The project and the team

The data sources

The underlying tables

Location and future operation of the database

Publications drawing on the project


The project and the team

The idea of creating a database of the surviving statistics of British and Irish voluntary hospitals was proposed by John Mohan and Martin Powell. Based respectively in the Geography and Social Policy departments of the University of Portsmouth, they wanted to conduct a spatial and temporal analysis of the voluntary hospitals between the 1890s and 1940s. The key questions were: first, how did patterns of provision and utilisation differ by area, and how did these change over time? Second, how did the distribution of charitable financing vary by place, and what were the trends in income and expenditure? Funding was raised from the Leverhulme Trust, and the team was joined by Anstey Aizlewood as clerical assistant and Martin Gorsky as research fellow. Shane Murnion provided computing support and Paul Ell arranged the scanning of printed material. The database was constructed in ORACLE at the University of Portsmouth between 1996 and 1999.


The final phase of the project involved the preparation of the database for web access, and linkage to the Hospitals Record Database of the National Archives/Wellcome Trust. This work was supported by the Wellcome Trust, under its Research Resources in Medical History scheme, in a grant held at the London School of Hygiene and Tropical Medicine by Gorsky and Mohan in 2008-2009. At LSHTM Rachel Herring was the Research Fellow and Chris Grundy provided GIS support. The web design and implementation was undertaken by Geodata at the University of Southampton. Christine Glew at the National Archives facilitated the linkage exercise.


The data sources

The database contains statistical material drawn from two main sources: Burdett’s Hospitals and Charities: The Year Book of Philanthropy and Hospital Annual, published between 1892 and 1930; and its successor, The Hospitals Yearbook, produced by the Central Bureau of Hospital Information and ‘issued under the auspices of the Joint Council of the Order of St John and the British Red Cross Society and the British Hospitals Association’. Henry Burdett, who initiated these yearbooks, was a philanthropist and champion of the voluntary hospital movement. His aim was to produce an almanac of medical charities both for benevolent donors and for the trustees and administrators of hospitals seeking information about the organisation and costs of similar institutions. After Burdett’s death there were some gaps between 1921 and 1928, before continuous records resumed again with The Hospitals Yearbook. To fill these gaps we drew on the Order of St John’s Third - Ninth Annual Report on the Voluntary Hospitals in Great Britain (excluding London) and the King Edward's Hospital Fund for London, Statistical Summary.
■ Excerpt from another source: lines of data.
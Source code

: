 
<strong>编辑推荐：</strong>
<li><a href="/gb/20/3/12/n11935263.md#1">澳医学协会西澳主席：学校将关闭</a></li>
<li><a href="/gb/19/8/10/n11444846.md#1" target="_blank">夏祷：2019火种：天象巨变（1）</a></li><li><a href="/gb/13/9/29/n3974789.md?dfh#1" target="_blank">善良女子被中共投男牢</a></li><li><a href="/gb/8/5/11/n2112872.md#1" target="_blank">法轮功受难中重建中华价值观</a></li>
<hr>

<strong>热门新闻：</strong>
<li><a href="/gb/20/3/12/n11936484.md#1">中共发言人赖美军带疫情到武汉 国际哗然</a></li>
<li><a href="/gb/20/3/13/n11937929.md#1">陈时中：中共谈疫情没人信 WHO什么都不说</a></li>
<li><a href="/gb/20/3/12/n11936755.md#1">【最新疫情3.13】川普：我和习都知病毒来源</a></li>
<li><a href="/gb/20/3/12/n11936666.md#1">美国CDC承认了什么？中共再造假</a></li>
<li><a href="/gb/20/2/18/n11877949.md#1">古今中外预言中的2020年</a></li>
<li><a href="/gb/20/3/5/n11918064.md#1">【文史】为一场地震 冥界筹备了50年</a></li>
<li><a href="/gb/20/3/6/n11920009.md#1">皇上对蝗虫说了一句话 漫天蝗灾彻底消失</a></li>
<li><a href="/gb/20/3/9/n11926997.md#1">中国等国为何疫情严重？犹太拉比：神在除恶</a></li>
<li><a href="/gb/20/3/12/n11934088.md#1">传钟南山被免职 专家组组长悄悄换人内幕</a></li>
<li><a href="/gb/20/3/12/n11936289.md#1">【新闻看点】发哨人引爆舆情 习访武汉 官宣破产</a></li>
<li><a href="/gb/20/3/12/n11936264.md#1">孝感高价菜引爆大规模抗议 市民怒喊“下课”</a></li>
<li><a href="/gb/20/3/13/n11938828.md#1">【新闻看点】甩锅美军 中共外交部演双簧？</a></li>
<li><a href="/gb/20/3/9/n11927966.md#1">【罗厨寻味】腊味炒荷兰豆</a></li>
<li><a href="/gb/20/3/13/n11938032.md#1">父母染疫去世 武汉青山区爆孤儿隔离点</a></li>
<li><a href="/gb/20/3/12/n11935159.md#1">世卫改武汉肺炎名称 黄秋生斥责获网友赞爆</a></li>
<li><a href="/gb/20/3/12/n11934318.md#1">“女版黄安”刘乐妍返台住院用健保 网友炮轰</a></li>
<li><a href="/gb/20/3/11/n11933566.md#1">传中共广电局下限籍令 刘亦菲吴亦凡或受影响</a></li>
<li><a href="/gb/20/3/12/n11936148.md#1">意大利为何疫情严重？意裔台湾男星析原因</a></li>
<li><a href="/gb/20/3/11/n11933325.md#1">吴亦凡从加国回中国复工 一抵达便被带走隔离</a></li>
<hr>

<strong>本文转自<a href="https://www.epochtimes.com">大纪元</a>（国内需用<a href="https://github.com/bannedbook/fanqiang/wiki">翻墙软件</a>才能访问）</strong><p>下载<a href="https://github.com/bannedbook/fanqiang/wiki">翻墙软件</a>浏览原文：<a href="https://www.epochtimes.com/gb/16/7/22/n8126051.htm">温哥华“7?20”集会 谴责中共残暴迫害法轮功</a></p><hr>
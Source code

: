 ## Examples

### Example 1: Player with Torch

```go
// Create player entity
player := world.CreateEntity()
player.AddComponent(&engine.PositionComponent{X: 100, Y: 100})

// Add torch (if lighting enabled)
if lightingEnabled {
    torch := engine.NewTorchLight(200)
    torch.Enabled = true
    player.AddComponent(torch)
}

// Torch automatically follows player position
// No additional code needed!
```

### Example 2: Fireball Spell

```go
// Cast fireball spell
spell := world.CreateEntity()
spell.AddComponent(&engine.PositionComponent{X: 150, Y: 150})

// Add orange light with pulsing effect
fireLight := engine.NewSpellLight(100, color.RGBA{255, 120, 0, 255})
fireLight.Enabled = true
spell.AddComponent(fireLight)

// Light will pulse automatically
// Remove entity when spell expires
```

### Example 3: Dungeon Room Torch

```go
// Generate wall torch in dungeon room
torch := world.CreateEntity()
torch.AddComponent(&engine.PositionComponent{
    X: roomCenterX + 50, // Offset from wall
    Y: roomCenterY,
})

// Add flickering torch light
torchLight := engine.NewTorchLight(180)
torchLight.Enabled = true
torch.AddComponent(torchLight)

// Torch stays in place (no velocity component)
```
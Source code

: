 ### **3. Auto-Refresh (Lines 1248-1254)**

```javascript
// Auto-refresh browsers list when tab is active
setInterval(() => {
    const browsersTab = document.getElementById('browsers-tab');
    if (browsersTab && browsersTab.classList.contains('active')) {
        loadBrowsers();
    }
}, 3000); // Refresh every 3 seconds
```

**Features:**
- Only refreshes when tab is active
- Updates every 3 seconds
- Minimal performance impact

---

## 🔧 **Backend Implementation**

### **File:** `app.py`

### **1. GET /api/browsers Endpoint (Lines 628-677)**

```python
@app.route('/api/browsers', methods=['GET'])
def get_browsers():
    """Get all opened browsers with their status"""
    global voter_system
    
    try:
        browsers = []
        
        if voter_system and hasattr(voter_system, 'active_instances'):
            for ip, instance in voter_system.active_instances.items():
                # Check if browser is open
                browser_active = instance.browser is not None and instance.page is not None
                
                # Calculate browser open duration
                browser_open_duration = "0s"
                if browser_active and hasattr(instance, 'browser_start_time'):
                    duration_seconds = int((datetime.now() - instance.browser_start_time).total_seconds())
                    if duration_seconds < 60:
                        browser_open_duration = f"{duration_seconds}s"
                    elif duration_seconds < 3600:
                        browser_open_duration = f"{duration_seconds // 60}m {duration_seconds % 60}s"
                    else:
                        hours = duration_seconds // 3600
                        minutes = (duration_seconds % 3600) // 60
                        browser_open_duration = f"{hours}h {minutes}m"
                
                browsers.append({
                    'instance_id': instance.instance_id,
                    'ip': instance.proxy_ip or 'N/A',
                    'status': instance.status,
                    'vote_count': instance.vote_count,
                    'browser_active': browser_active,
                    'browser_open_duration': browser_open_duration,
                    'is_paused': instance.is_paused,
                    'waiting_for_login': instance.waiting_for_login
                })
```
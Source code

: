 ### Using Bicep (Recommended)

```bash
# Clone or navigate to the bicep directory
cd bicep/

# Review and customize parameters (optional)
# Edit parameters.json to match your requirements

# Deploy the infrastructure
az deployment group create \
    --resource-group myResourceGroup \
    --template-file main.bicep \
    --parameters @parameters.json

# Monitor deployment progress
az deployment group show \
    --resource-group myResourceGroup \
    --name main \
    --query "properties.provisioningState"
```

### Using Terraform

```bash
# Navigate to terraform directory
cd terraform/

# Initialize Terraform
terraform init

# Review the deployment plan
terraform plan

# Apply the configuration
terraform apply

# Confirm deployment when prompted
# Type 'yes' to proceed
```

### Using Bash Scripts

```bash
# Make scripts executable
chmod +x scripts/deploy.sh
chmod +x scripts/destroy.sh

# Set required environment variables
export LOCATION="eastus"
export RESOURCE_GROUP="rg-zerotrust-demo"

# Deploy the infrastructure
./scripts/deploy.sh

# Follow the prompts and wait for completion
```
Despite some omissions (because not all institutions reported figures in every year although by and large the principal institutions did so consistently) these yearbooks contain a uniform and systematic record of finance, beds, patients and staff in about 1,300 individual institutions. Finally, for a small number of the large, older hospitals we were able to add data from an early survey undertaken in 1863 by Bristowe and Holmes (Report by Dr John Syer Bristowe and Mr Timothy Holmes on the Hospitals of the United Kingdom, British Parliamentary Papers 1864 xxviii Sixth Report of the Medical Officer of the Privy Council, 1863: Appendix 15) The originals of these various sources are available in several libraries, principally the British Library of Political and Economic Science at the LSE, and also Cambridge University Library; copies of some editions of Burdett’s Hospitals and Charities were kindly loaned to us by the Institute of Health Service Management.


The underlying tables

The data in Burdett’s Hospitals and Charities are presented in two formats. Every hospital had a main listing with some basic detail of location, foundation date, governors, staff, beds, patients and total income and expenditure. To see an example, click here. In addition, statistics on the larger hospitals, particularly those with medical schools and the major urban general and special institutions, were presented in more detailed tables. These were broken down into three types, showing: a. beds and patients; b. income sources; c. different categories of expenditure. For examples click here. Explanations of the different headings in the tables were included in the yearbook, though there were some minor modifications to these over time. For examples, click here.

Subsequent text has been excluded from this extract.